[fonc] Earley Parsing Explained (incomplete first draft)

Discussion:

Loup Vaillant-David

2014-09-18 21:11:13 UTC

Hi,

After spending months banging my head over Earley Parsing, I have
decided to write a tutorial. Ian once said Earley parsing is simple
and easy to implement. I agree with "simple", but not with "easy".
The required background knowledge is not trivial.

This tutorial is an attempt to gather this knowledge in one place.
Nothing fancy, no deep math, no proof of correctness. Just a
(hopefully) intuitive explanation of the concepts, needed to implement
Earley parsing. The goal is to help competent programmers who know
little about parsing to write their own Earley parsing framework.

So far, I have done most of the recogniser. The following pages are
"done", and up for review:

http://loup-vaillant.fr/tutorials/earley-parsing/
http://loup-vaillant.fr/tutorials/earley-parsing/what-and-why
http://loup-vaillant.fr/tutorials/earley-parsing/chart-parsing
http://loup-vaillant.fr/tutorials/earley-parsing/recogniser

Questions and criticisms are most welcome. I'd like to know about any
factual inaccuracy, poor wording, confusing explanation… please don't
hesitate to question anything, even the structure of this tutorial.

Enjoy, and thanks,
Loup.

Julian Leviston

2014-09-18 23:28:20 UTC

Permalink

Post by Loup Vaillant-David
Hi,
After spending months banging my head over Earley Parsing, I have
decided to write a tutorial. Ian once said Earley parsing is simple
and easy to implement. I agree with "simple", but not with "easy".
The required background knowledge is not trivial.
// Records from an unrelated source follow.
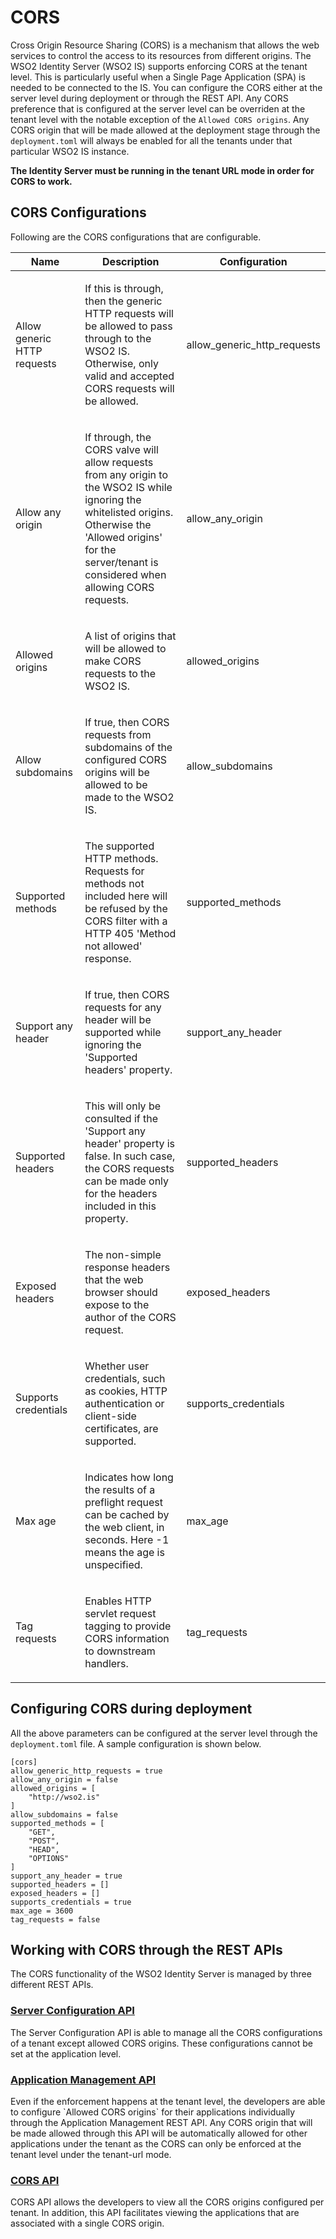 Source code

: # CORS

Cross Origin Resource Sharing (CORS) is a mechanism that allows the web services to control the access to its 
resources from different origins. The WSO2 Identity Server (WSO2 IS) supports enforcing CORS at the tenant level. This is 
particularly useful when a Single Page Application (SPA) is needed to be connected to the IS. You can configure the 
CORS either at the server level during deployment or through the REST API. Any CORS preference that is configured at 
the server level can be overriden at the tenant level with the notable exception of the `Allowed CORS origins`. Any 
CORS origin that will be made allowed at the deployment stage through the `deployment.toml` will always be enabled for 
all the tenants under that particular WSO2 IS instance.

**The Identity Server must be running in the tenant URL mode in order for CORS to work.**

## CORS Configurations

Following are the CORS configurations that are configurable.

<table>
    <thead>
        <tr class="header">
            <th>
                Name
            </th>
            <th>
                Description
            </th>
            <th>
                Configuration
            </th>
        </tr>
    </thead>
    <tbody>
        <tr class="odd">
            <td>
                <p>Allow generic HTTP requests</p>
            </td>
            <td>
                <p>If this is through, then the generic HTTP requests will be allowed to pass through to the WSO2 IS. 
                Otherwise, only valid and accepted CORS requests will be allowed.</p>
            </td>
            <td>
                allow_generic_http_requests
            </td>
        </tr>
        <tr class="even">
            <td>
                <p>Allow any origin</p>
            </td>
            <td>
                <p>If through, the CORS valve will allow requests from any origin to the WSO2 IS while ignoring the 
                whitelisted origins. Otherwise the 'Allowed origins' for the server/tenant is considered when allowing 
                CORS requests.</p>
            </td>
            <td>
                allow_any_origin
            </td>
        </tr>
        <tr class="odd">
            <td>
                <p>Allowed origins</p>
            </td>
            <td>
                <p>A list of origins that will be allowed to make CORS requests to the WSO2 IS.</p>
            </td>
            <td>
                allowed_origins
            </td>
        </tr>
        <tr class="even">
            <td>
                <p>Allow subdomains</p>
            </td>
            <td>
                <p>If true, then CORS requests from subdomains of the configured CORS origins will be allowed to be made 
                to the WSO2 IS.</p> 
            </td>
            <td>
                allow_subdomains
            </td>
        </tr>
        <tr class="odd">
            <td>
                <p>Supported methods</p>
            </td>
            <td>
                <p>The supported HTTP methods. Requests for methods not included here will be refused by the CORS 
                filter with a HTTP 405 'Method not allowed' response.</p>
            </td>
            <td>
                supported_methods
            </td>
        </tr>
        <tr class="even">
            <td>
                <p>Support any header</p>
            </td>
            <td>
                <p>If true, then CORS requests for any header will be supported while ignoring the 'Supported headers' 
                property.</p> 
            </td>
            <td>
                support_any_header
            </td>
        </tr>
        <tr class="odd">
            <td>
                <p>Supported headers</p>
            </td>
            <td>
                <p>This will only be consulted if the 'Support any header' property is false. In such case, the CORS 
                requests can be made only for the headers included in this property.</p> 
            </td>
            <td>
                supported_headers
            </td>
        </tr>
        <tr class="even">
            <td>
                <p>Exposed headers</p>
            </td>
            <td>
                <p>The non-simple response headers that the web browser should expose to the author of the CORS 
                request.</p>
            </td>
            <td>
                exposed_headers
            </td>
        </tr>
        <tr class="odd">
            <td>
                <p>Supports credentials</p>
            </td>
            <td>
                <p>Whether user credentials, such as cookies, HTTP authentication or client-side certificates, are 
                supported.</p>
            </td>
            <td>
                supports_credentials
            </td>
        </tr>
        <tr class="even">
            <td>
                <p>Max age</p>
            </td>
            <td>
                <p>Indicates how long the results of a preflight request can be cached by the web client, in seconds. 
                Here -1 means the age is unspecified.</p>
            </td>
            <td>
                max_age
            </td>
        </tr>
        <tr class="odd">
            <td>
                <p>Tag requests</p>
            </td>
            <td>
                <p>Enables HTTP servlet request tagging to provide CORS information to downstream handlers.</p>
            </td>
            <td>
                tag_requests
            </td>
        </tr>
    </tbody>
</table>

## Configuring CORS during deployment

All the above parameters can be configured at the server level through the `deployment.toml` file. A sample configuration 
is shown below. 

```
[cors]
allow_generic_http_requests = true
allow_any_origin = false
allowed_origins = [
    "http://wso2.is"
]
allow_subdomains = false
supported_methods = [
    "GET",
    "POST",
    "HEAD",
    "OPTIONS"
]
support_any_header = true
supported_headers = []
exposed_headers = []
supports_credentials = true
max_age = 3600
tag_requests = false
```

## Working with CORS through the REST APIs

The CORS functionality of the WSO2 Identity Server is managed by three different REST APIs. 

### [Server Configuration API](../../develop/configs-rest-api)
<p>The Server Configuration API is able to manage all the CORS configurations of a tenant except allowed CORS origins. 
These configurations cannot be set at the application level.</p>

### [Application Management API](../../develop/application-rest-api)
<p>Even if the enforcement happens at the tenant level, the developers are able to configure `Allowed CORS origins` for 
their applications individually through the Application Management REST API. Any CORS origin that will be made allowed 
through this API will be automatically allowed for other applications under the tenant as the CORS can only be enforced 
at the tenant level under the tenant-url mode.</p>

### [CORS API](../../develop/cors-rest-api) 
<p>CORS API allows the developers to view all the CORS origins configured per tenant. In addition, this API facilitates 
viewing the applications that are associated with a single CORS origin.</p>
Easy is pretty subjective! What's easy to my a 6 year old is not going to be easy for a 50 year old, and vice versa.
Perhaps you mean approachable to someone of average intellect and cultural heritage?

Post by Loup Vaillant-David
This tutorial is an attempt to gather this knowledge in one place.
Nothing fancy, no deep math, no proof of correctness. Just a
(hopefully) intuitive explanation of the concepts, needed to implement
Earley parsing. The goal is to help competent programmers who know
little about parsing to write their own Earley parsing framework.
So far, I have done most of the recogniser. The following pages are
http://loup-vaillant.fr/tutorials/earley-parsing/
http://loup-vaillant.fr/tutorials/earley-parsing/what-and-why
http://loup-vaillant.fr/tutorials/earley-parsing/chart-parsing
http://loup-vaillant.fr/tutorials/earley-parsing/recogniser
Questions and criticisms are most welcome. I'd like to know about any
factual inaccuracy, poor wording, confusing explanation please don't
hesitate to question anything, even the structure of this tutorial.
Enjoy, and thanks,
Loup.

I really like your writing style!

One criticism I'd have is there aren't any pointers to people who don't have programming language construction backgrounds. So, perhaps adding a pre-requisite reading list at the beginning aimed at bringing someone who has finished high school and nothing else "up to speed"...

This is perhaps my general criticism of most technical work. The assumed knowledge is high, and it shouldn't be. As more and more people get involved in computing, this means there can be less and less assumed backgrounds. I wrote about good code and by extension good writing a while back here: http://www.genericoverlords.com/good_coding

Julian

http://www.getcontented.com.au/ - You Need GetContented - Get Your Website Happy. :)

Josh Grams

2014-09-20 10:58:14 UTC

Permalink

How's that for coincidence? I had just finally (on the 18th) got
around to watching Ian's "Trap a Better Mouse" talk and starting
to try it myself, and then saw that you posted this. I've done
some parsing before, so you haven't (yet) covered any of the parts
that I had trouble understanding. I *think* I've figured them out.
Now I have to finish implementing it and see if I'm right.

Mainly the recognizer. Did you figure that out? I think the
important insight is that matches added by scanning and completion
operations represent a (partial) derivation step. So your left
back-pointer gives the history of the rule that was advanced, and
your right back-pointer gives a rule which was applied just before
the cursor (but only if it points to a complete match).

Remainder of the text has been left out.